(41 days)
VIVIX-S 1417N Series is used for the general-purpose diagnostic procedures, and as well as intended to replace radiographic film / screen systems. The VIVIX-S 1417N Series is not intended for mammography applications.
FXRD-1417NAW and FXRD-1417NBW are indicated for digital imaging solution designed as a general radiographic system for human anatomy. It is intended to replace film or screen based radiographic systems in all general purposes of diagnostic procedures. It is not to be used for mammography.
Models FXRD-1417NAW and FXRD-1417NBW intercept X-ray photons, and the scintillator emits visible spectrum photons that illuminate an array of photo (a-SI)-detectors that create an electrical signals. After the electrical signals are generated, these are converted to a digital value, and an image will be displayed on the monitor.
These devices should be integrated with an operating PC and an X-Ray generator to digitalize Xray images and transfer the digitalized images for radiography diagnostic.
Advanced digital image processing allows considerably efficient diagnosis, all kinds of information management, andimage information sharing on the network.
The provided document is a 510(k) premarket notification for a medical device, specifically a digital flat panel X-ray detector (VIVIX-S 1417N).

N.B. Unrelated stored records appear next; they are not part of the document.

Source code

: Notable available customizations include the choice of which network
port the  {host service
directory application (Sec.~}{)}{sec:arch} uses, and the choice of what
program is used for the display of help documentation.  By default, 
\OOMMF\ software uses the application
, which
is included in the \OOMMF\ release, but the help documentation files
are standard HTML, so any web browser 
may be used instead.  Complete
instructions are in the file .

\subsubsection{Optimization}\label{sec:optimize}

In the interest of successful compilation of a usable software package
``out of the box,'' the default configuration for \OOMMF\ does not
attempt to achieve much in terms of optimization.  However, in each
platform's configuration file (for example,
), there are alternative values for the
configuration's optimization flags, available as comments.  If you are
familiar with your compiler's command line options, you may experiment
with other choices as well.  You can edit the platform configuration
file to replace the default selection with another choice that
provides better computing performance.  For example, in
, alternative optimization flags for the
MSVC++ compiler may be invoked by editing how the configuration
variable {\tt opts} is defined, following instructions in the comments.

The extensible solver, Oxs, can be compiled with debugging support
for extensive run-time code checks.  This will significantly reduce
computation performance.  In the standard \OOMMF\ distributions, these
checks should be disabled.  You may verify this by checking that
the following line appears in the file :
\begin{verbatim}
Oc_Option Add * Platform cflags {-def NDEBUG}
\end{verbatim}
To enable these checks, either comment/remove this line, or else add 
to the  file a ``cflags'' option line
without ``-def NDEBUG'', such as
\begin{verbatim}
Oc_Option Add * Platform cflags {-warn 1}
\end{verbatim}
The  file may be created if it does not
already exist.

It focuses on demonstrating substantial equivalence to a predicate device (VIVIX-S 1717N), rather than providing detailed acceptance criteria and a study to prove meeting those criteria for an AI/CADe device.
Therefore, this document does not contain the information required to answer the prompt regarding acceptance criteria and a study proving a device meets those criteria, especially for an AI/CADe device.
The document details the technical characteristics and non-clinical and clinical data used to support the substantial equivalence claim for a hardware device (an X-ray detector). It does not describe the performance of an AI or CADe algorithm or a study designed to evaluate such a system against specific performance metrics for diagnostic accuracy.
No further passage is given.